Currently, 16 states have constitutional carry laws in place.
One group pushing for this type of legislation nationally is the National Association for Gun Rights. The group is currently working with legislators in five states, including Tennessee, to encourage the passing of a constitutional carry law.
The group has also started a petition asking legislators to pass the law.
“Study after study proves more guns in the hands of law-abiding citizens means less crime,” the petition reads in part. “Yet politicians in BOTH parties in Nashville haven’t stopped infringing on our God-given rights.”
The petition continues saying that “requiring law-abiding citizens to beg for government permission through the permit system before they can exercise their constitutional right to keep and bear arms is a clear violation of that right.”
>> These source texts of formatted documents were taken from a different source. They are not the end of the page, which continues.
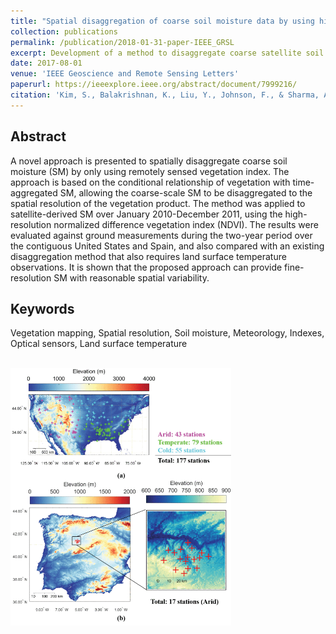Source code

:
 ```yaml
---
title: "Spatial disaggregation of coarse soil moisture data by using high-resolution remotely sensed vegetation products"
collection: publications
permalink: /publication/2018-01-31-paper-IEEE_GRSL
excerpt: Development of a method to disaggregate coarse satellite soil moisture data by only using a vegetation index.
date: 2017-08-01
venue: 'IEEE Geoscience and Remote Sensing Letters'
paperurl: https://ieeexplore.ieee.org/abstract/document/7999216/
citation: 'Kim, S., Balakrishnan, K., Liu, Y., Johnson, F., & Sharma, A. (2017). Spatial disaggregation of coarse soil moisture data by using high-resolution remotely sensed vegetation products. <i>IEEE Geoscience and Remote Sensing Letters</i>, 14(9), 1604-1608.'
---
```

## Abstract
A novel approach is presented to spatially disaggregate coarse soil moisture (SM) by only using remotely sensed vegetation index. The approach is based on the conditional relationship of vegetation with time-aggregated SM, allowing the coarse-scale SM to be disaggregated to the spatial resolution of the vegetation product. The method was applied to satellite-derived SM over January 2010-December 2011, using the high-resolution normalized difference vegetation index (NDVI). The results were evaluated against ground measurements during the two-year period over the contiguous United States and Spain, and also compared with an existing disaggregation method that also requires land surface temperature observations. It is shown that the proposed approach can provide fine-resolution SM with reasonable spatial variability.
## Keywords
Vegetation mapping, Spatial resolution, Soil moisture, Meteorology, Indexes, Optical sensors, Land surface temperature

<br/><img src='/images/2017_IEEE_SM.jpg' width="70%" height="70%">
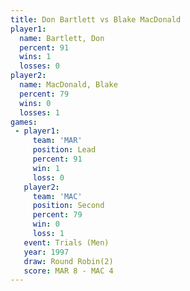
 ```yaml
---
title: Don Bartlett vs Blake MacDonald
player1:                
  name: Bartlett, Don   
  percent: 91           
  wins: 1               
  losses: 0             
player2:                
  name: MacDonald, Blake
  percent: 79           
  wins: 0               
  losses: 1             
games:
 - player1:        
     team: 'MAR'   
     position: Lead
     percent: 91   
     win: 1        
     loss: 0       
   player2:          
     team: 'MAC'     
     position: Second
     percent: 79     
     win: 0          
     loss: 1         
   event: Trials (Men) 
   year: 1997          
   draw: Round Robin(2)
   score: MAR 8 - MAC 4
---
```

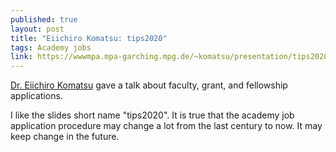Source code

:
 ```yaml
---
published: true
layout: post
title: "Eiichiro Komatsu: tips2020"
tags: Academy jobs
link: https://wwwmpa.mpa-garching.mpg.de/~komatsu/presentation/tips2020.pdf
---
```


[Dr. Eiichiro Komatsu](https://wwwmpa.mpa-garching.mpg.de/~komatsu/) gave a talk about faculty, grant, and fellowship applications.

I like the slides short name "tips2020". It is true that the academy job application procedure may change a lot from the last century to now. It may keep change in the future. 
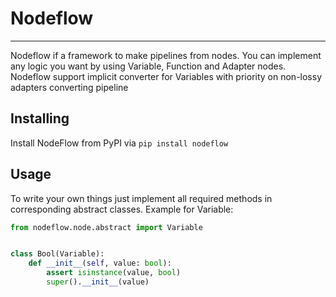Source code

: # Nodeflow
----------
Nodeflow if a framework to make pipelines from nodes. You can implement any logic you want by using Variable, 
Function and Adapter nodes. Nodeflow support implicit converter for Variables with priority on non-lossy adapters
converting pipeline 

Installing
----------
Install NodeFlow from PyPI via ``pip install nodeflow``

Usage
----------
To write your own things just implement all required methods in corresponding abstract classes.
Example for Variable:
```python
from nodeflow.node.abstract import Variable


class Bool(Variable):
    def __init__(self, value: bool):
        assert isinstance(value, bool)
        super().__init__(value)
```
Currently, in Tennessee to carry a handgun openly or concealed, one must apply for an Enhanced Handgun Carry Permit. Requirements for receiving the permit include payment of a $100 application fee and the completion of an eight-hour handgun safety course.
As of January 1st, to carry a concealed handgun, the law requires a $65 application fee and proof of firearms training that the Tennessee Department of Safety and Homeland Security “deems adequate.” This could include online courses or courses administered by law enforcement, wildlife agencies, or organizations specializing in firearms such as the NRA.
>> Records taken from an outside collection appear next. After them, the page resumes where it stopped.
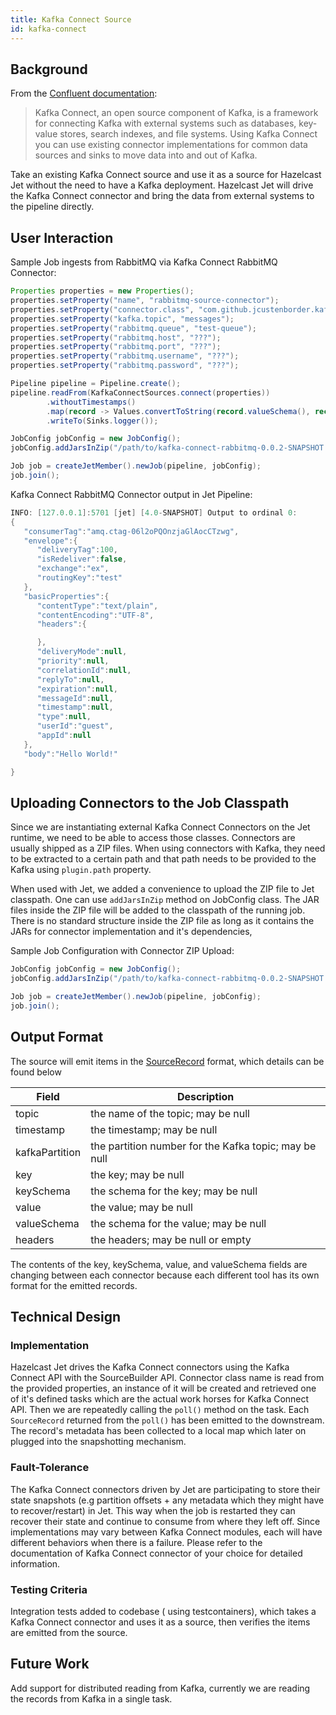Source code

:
 ```yaml
---
title: Kafka Connect Source
id: kafka-connect
---
```


## Background

From the [Confluent documentation](https://docs.confluent.io/current/connect/index.html):
> Kafka Connect, an open source component of Kafka, is a framework for
> connecting Kafka with external systems such as databases, key-value
> stores, search indexes, and file systems. Using Kafka Connect you can
> use existing connector implementations for common data sources and
> sinks to move data into and out of Kafka.

Take an existing Kafka Connect source and use it as a source for
Hazelcast Jet without the need to have a Kafka deployment. Hazelcast Jet
will drive the Kafka Connect connector and bring the data from external
systems to the pipeline directly.

## User Interaction

Sample Job ingests from RabbitMQ via Kafka Connect RabbitMQ Connector:

```java
Properties properties = new Properties();
properties.setProperty("name", "rabbitmq-source-connector");
properties.setProperty("connector.class", "com.github.jcustenborder.kafka.connect.rabbitmq.RabbitMQSourceConnector");
properties.setProperty("kafka.topic", "messages");
properties.setProperty("rabbitmq.queue", "test-queue");
properties.setProperty("rabbitmq.host", "???");
properties.setProperty("rabbitmq.port", "???");
properties.setProperty("rabbitmq.username", "???");
properties.setProperty("rabbitmq.password", "???");

Pipeline pipeline = Pipeline.create();
pipeline.readFrom(KafkaConnectSources.connect(properties))
        .withoutTimestamps()
        .map(record -> Values.convertToString(record.valueSchema(), record.value()))
        .writeTo(Sinks.logger());

JobConfig jobConfig = new JobConfig();
jobConfig.addJarsInZip("/path/to/kafka-connect-rabbitmq-0.0.2-SNAPSHOT.zip");

Job job = createJetMember().newJob(pipeline, jobConfig);
job.join();
```

Kafka Connect RabbitMQ Connector output in Jet Pipeline:

```java
INFO: [127.0.0.1]:5701 [jet] [4.0-SNAPSHOT] Output to ordinal 0:
{
   "consumerTag":"amq.ctag-06l2oPQOnzjaGlAocCTzwg",
   "envelope":{
      "deliveryTag":100,
      "isRedeliver":false,
      "exchange":"ex",
      "routingKey":"test"
   },
   "basicProperties":{
      "contentType":"text/plain",
      "contentEncoding":"UTF-8",
      "headers":{

      },
      "deliveryMode":null,
      "priority":null,
      "correlationId":null,
      "replyTo":null,
      "expiration":null,
      "messageId":null,
      "timestamp":null,
      "type":null,
      "userId":"guest",
      "appId":null
   },
   "body":"Hello World!"

}
```

## Uploading Connectors to the Job Classpath

Since we are instantiating external Kafka Connect Connectors on the Jet
runtime, we need to be able to access those classes. Connectors are
usually shipped as a ZIP files. When using connectors with Kafka, they
need to be extracted to a certain path and that path needs to be
provided to the Kafka using `plugin.path` property.

When used with Jet, we added a convenience to upload the ZIP file to Jet
classpath. One can use `addJarsInZip` method on JobConfig class. The JAR
files inside the ZIP file will be added to the classpath of the running
job. There is no standard structure inside the ZIP file as long as it
contains the JARs for connector implementation and it's dependencies,

Sample Job Configuration with Connector ZIP Upload:

```java
JobConfig jobConfig = new JobConfig();
jobConfig.addJarsInZip("/path/to/kafka-connect-rabbitmq-0.0.2-SNAPSHOT.zip");

Job job = createJetMember().newJob(pipeline, jobConfig);
job.join();
```

## Output Format

The source will emit items in the
[SourceRecord](https://docs.confluent.io/current/connect/javadocs/org/apache/kafka/connect/source/SourceRecord.html)
format, which details can be found below

| Field          | Description                                           |
|----------------|-------------------------------------------------------|
| topic          | the name of the topic; may be null                    |
| timestamp      | the timestamp; may be null                            |
| kafkaPartition | the partition number for the Kafka topic; may be null |
| key            | the key; may be null                                  |
| keySchema      | the schema for the key; may be null                   |
| value          | the value; may be null                                |
| valueSchema    | the schema for the value; may be null                 |
| headers        | the headers; may be null or empty                     |

The contents of the key, keySchema, value, and valueSchema fields are
changing between each connector because each different tool has its own
format for the emitted records.

## Technical Design

### Implementation

Hazelcast Jet drives the Kafka Connect connectors using the Kafka
Connect API with the SourceBuilder API. Connector class name is read from
the provided properties, an instance of it will be created and retrieved
one of it's defined tasks which are the actual work horses for Kafka
Connect API. Then we are repeatedly calling the `poll()` method on the
task. Each `SourceRecord` returned from the `poll()` has been emitted to
the downstream. The record's metadata has been collected to a local map
which later on plugged into the snapshotting mechanism.

### Fault-Tolerance

The Kafka Connect connectors driven by Jet are participating to store
their state snapshots (e.g partition offsets + any metadata which they
might have to recover/restart) in Jet. This way when the job is
restarted they can recover their state and continue to consume from
where they left off. Since implementations may vary between Kafka
Connect modules, each will have different behaviors when there is a
failure. Please refer to the documentation of Kafka Connect connector of
your choice for detailed information.

### Testing Criteria

Integration tests added to codebase ( using testcontainers), which takes
a Kafka Connect connector and uses it as a source, then verifies the
items are emitted from the source.

## Future Work

Add support for distributed reading from Kafka, currently we are reading
the records from Kafka in a single task.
Ahead of Thursday’s announcement, the Tennessee chapter of Moms Demand Action voiced opposition to permitless carry in a Facebook post.
“There are basic safety and training standards that should be met when it comes to carrying guns in public,” the group’s post reads. “It’s common sense. It’s unacceptable that our lawmakers keep trying to pass bills that threaten our public safety, especially after Americans across the country have called for stronger gun laws in unprecedented numbers after the horrific school shooting in Parkland.”
The group’s post includes a link to a petition created by Everytown for Gun Safety opposing the legislation.
Also ahead of the governor’s announcement, Sen. Raumesh Akbari (D-Memphis) released a statement opposing the legislation.
“Whether you live in a city or suburb, no family is made safer by laws that encourage more untrained and unlicensed people to carry lethal firearms,” Akbari said. “Tennesseans support the Second Amendment, but they also believe firmly in responsible gun ownership and policies, like mandatory background checks that promote accountability. Permitless carry is a bad idea that endangers every Tennessean.”